En 2014, le gouvernement avait déboursé 2,26 millions pour des audits externes ; mais c’est sans compter la facturation de l’implémentation et du suivi. Les projets pour l’État ne représenteraient qu’une quinzaine de pour cent du chiffre d’affaires de Mindforest, affirment Hoffeld et Kerger. Or, lorsqu’on y intègre les établissements publics, on retrouve quelques grands acteurs comme Post, les CFL ou le Centre hospitalier Emile Mayrisch. Même s’il ne s’agit pas d’un marché énorme, les Big Four cherchent éperdument des Luxembourgeois qu’ils pourront envoyer dans les administrations, sachant qu’un fonctionnaire quinquagénaire appréciera moyennement recevoir les conseils d’un jeune Français ou Allemand tout droit sorti de son business school. Face à la concurrence internationale, Mindforest joue la carte nationale.
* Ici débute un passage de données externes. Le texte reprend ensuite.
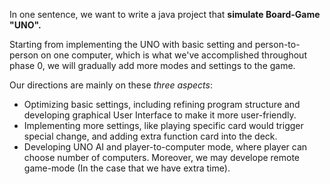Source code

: In one sentence, we want to write a java project that **simulate Board-Game "UNO".** 

Starting from implementing the UNO with basic setting and person-to-person on one computer, which is what we've accomplished throughout phase 0, 
we will gradually add more modes and settings to the game.

Our directions are mainly on these *three aspects*:
* Optimizing basic settings, including refining program structure and developing graphical User Interface to make it more user-friendly.
* Implementing more settings, like playing specific card would trigger special change, and adding extra function card into the deck.
* Developing UNO AI and player-to-computer mode, where player can choose number of computers. Moreover, we may develope remote game-mode (In the case that we have extra time).
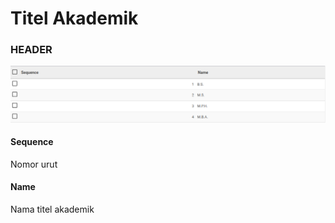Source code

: # Titel Akademik

### <a name="bagian-header">HEADER</a>

![](../../../img/titel-akademik/tree.png)

#### <a name="field-sequence-id">Sequence</a>

Nomor urut

#### <a name="field-name">Name</a>

Nama titel akademik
Ainsi, ce fut Kerger, qui s’aventura sur le terrain miné de la Police pour y mener personnellement une bonne partie des interviews avec les policiers. (Or, souvent, les deux associés vendent un projet que leurs employés devront mettre en pratique.) Les services fournis par les change managers, consultants, experts « in human capital management », et opérateurs d’assessment centers sont-ils efficaces ? C’est peut-être pas ce qui importe ; car, en fournissant une légitimité scientifique aux décisions patronales ou politiques, les nouveaux intellectuels organiques servent avant tout d’amortisseur.